### What is required
Exact copy, no pictures: return all the records as they stand.

### Records shown
====

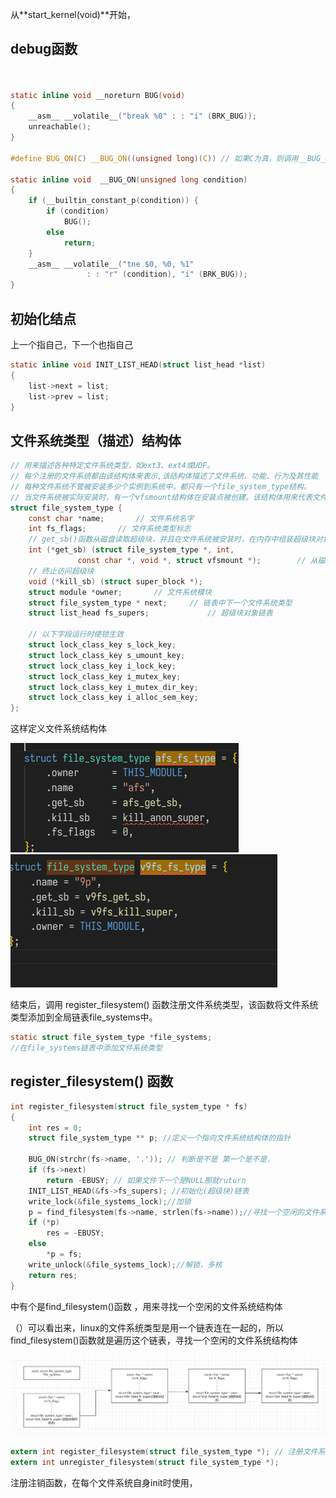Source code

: 从**start_kernel(void)**开始，

##  debug函数

``` c


static inline void __noreturn BUG(void)
{
	__asm__ __volatile__("break %0" : : "i" (BRK_BUG));
	unreachable();
}

#define BUG_ON(C) __BUG_ON((unsigned long)(C)) // 如果C为真，则调用__BUG_ON

static inline void  __BUG_ON(unsigned long condition)
{
	if (__builtin_constant_p(condition)) {
		if (condition)
			BUG();
		else
			return;
	}
	__asm__ __volatile__("tne $0, %0, %1"
			     : : "r" (condition), "i" (BRK_BUG));
}

```


## 初始化结点 
上一个指自己，下一个也指自己
``` c
static inline void INIT_LIST_HEAD(struct list_head *list)
{
	list->next = list;
	list->prev = list;
}
```


## 文件系统类型（描述）结构体
```c
// 用来描述各种特定文件系统类型，如ext3、ext4或UDF。
// 每个注册的文件系统都由该结构体来表示,该结构体描述了文件系统、功能、行为及其性能
// 每种文件系统不管被安装多少个实例到系统中，都只有一个file_system_type结构。
// 当文件系统被实际安装时，有一个vfsmount结构体在安装点被创建。该结构体用来代表文件系统的实例，即一个安装点
struct file_system_type {
	const char *name;		// 文件系统名字
	int fs_flags;		// 文件系统类型标志
	// get_sb()函数从磁盘读取超级块，并且在文件系统被安装时，在内存中组装超级块对象，剩余的函数描述文件系统属性。
	int (*get_sb) (struct file_system_type *, int,
		       const char *, void *, struct vfsmount *);		// 从磁盘中读取超级块
	// 终止访问超级块
	void (*kill_sb) (struct super_block *);
	struct module *owner;		// 文件系统模块
	struct file_system_type * next;		// 链表中下一个文件系统类型
	struct list_head fs_supers;				// 超级块对象链表

	// 以下字段运行时使锁生效
	struct lock_class_key s_lock_key;
	struct lock_class_key s_umount_key;
	struct lock_class_key i_lock_key;
	struct lock_class_key i_mutex_key;
	struct lock_class_key i_mutex_dir_key;
	struct lock_class_key i_alloc_sem_key;
};
```


这样定义文件系统结构体 

![alt text](./image/image0.png)
![alt text](./image/image-1.png)

结束后，调用 register_filesystem() 函数注册文件系统类型，该函数将文件系统类型添加到全局链表file_systems中。
``` c 
static struct file_system_type *file_systems;
//在file_systems链表中添加文件系统类型
```


## register_filesystem() 函数

``` c
int register_filesystem(struct file_system_type * fs)
{
	int res = 0;
	struct file_system_type ** p; //定义一个指向文件系统结构体的指针

	BUG_ON(strchr(fs->name, '.')); // 判断是不是 第一个是不是. 
	if (fs->next)
		return -EBUSY; // 如果文件下一个是NULL那就ruturn 
	INIT_LIST_HEAD(&fs->fs_supers); //初始化(超级块)链表
	write_lock(&file_systems_lock);//加锁
	p = find_filesystem(fs->name, strlen(fs->name));//寻找一个空闲的文件系统结构体
	if (*p)
		res = -EBUSY;
	else
		*p = fs;
	write_unlock(&file_systems_lock);//解锁，多核 
	return res;
}

```

中有个是find_filesystem()函数 ，用来寻找一个空闲的文件系统结构体


（）可以看出来，linux的文件系统类型是用一个链表连在一起的，所以find_filesystem()函数就是遍历这个链表，寻找一个空闲的文件系统结构体

![alt text](image/image3.png)

``` c 
extern int register_filesystem(struct file_system_type *); // 注册文件系统
extern int unregister_filesystem(struct file_system_type *); 
```

注册注销函数，在每个文件系统自身init时使用，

====

### Exercise answer
Source code

: 从**start_kernel(void)**开始，

##  debug函数

``` c


static inline void __noreturn BUG(void)
{
	__asm__ __volatile__("break %0" : : "i" (BRK_BUG));
	unreachable();
}

#define BUG_ON(C) __BUG_ON((unsigned long)(C)) // 如果C为真，则调用__BUG_ON

static inline void  __BUG_ON(unsigned long condition)
{
	if (__builtin_constant_p(condition)) {
		if (condition)
			BUG();
		else
			return;
	}
	__asm__ __volatile__("tne $0, %0, %1"
			     : : "r" (condition), "i" (BRK_BUG));
}

```


## 初始化结点 
上一个指自己，下一个也指自己
``` c
static inline void INIT_LIST_HEAD(struct list_head *list)
{
	list->next = list;
	list->prev = list;
}
```


## 文件系统类型（描述）结构体
```c
// 用来描述各种特定文件系统类型，如ext3、ext4或UDF。
// 每个注册的文件系统都由该结构体来表示,该结构体描述了文件系统、功能、行为及其性能
// 每种文件系统不管被安装多少个实例到系统中，都只有一个file_system_type结构。
// 当文件系统被实际安装时，有一个vfsmount结构体在安装点被创建。该结构体用来代表文件系统的实例，即一个安装点
struct file_system_type {
	const char *name;		// 文件系统名字
	int fs_flags;		// 文件系统类型标志
	// get_sb()函数从磁盘读取超级块，并且在文件系统被安装时，在内存中组装超级块对象，剩余的函数描述文件系统属性。
	int (*get_sb) (struct file_system_type *, int,
		       const char *, void *, struct vfsmount *);		// 从磁盘中读取超级块
	// 终止访问超级块
	void (*kill_sb) (struct super_block *);
	struct module *owner;		// 文件系统模块
	struct file_system_type * next;		// 链表中下一个文件系统类型
	struct list_head fs_supers;				// 超级块对象链表

	// 以下字段运行时使锁生效
	struct lock_class_key s_lock_key;
	struct lock_class_key s_umount_key;
	struct lock_class_key i_lock_key;
	struct lock_class_key i_mutex_key;
	struct lock_class_key i_mutex_dir_key;
	struct lock_class_key i_alloc_sem_key;
};
```


这样定义文件系统结构体 

![alt text](./image/image0.png)
![alt text](./image/image-1.png)

结束后，调用 register_filesystem() 函数注册文件系统类型，该函数将文件系统类型添加到全局链表file_systems中。
``` c 
static struct file_system_type *file_systems;
//在file_systems链表中添加文件系统类型
```


## register_filesystem() 函数

``` c
int register_filesystem(struct file_system_type * fs)
{
	int res = 0;
	struct file_system_type ** p; //定义一个指向文件系统结构体的指针

	BUG_ON(strchr(fs->name, '.')); // 判断是不是 第一个是不是. 
	if (fs->next)
		return -EBUSY; // 如果文件下一个是NULL那就ruturn 
	INIT_LIST_HEAD(&fs->fs_supers); //初始化(超级块)链表
	write_lock(&file_systems_lock);//加锁
	p = find_filesystem(fs->name, strlen(fs->name));//寻找一个空闲的文件系统结构体
	if (*p)
		res = -EBUSY;
	else
		*p = fs;
	write_unlock(&file_systems_lock);//解锁，多核 
	return res;
}

```

中有个是find_filesystem()函数 ，用来寻找一个空闲的文件系统结构体


（）可以看出来，linux的文件系统类型是用一个链表连在一起的，所以find_filesystem()函数就是遍历这个链表，寻找一个空闲的文件系统结构体

![alt text](image/image3.png)

``` c 
extern int register_filesystem(struct file_system_type *); // 注册文件系统
extern int unregister_filesystem(struct file_system_type *); 
```

注册注销函数，在每个文件系统自身init时使用，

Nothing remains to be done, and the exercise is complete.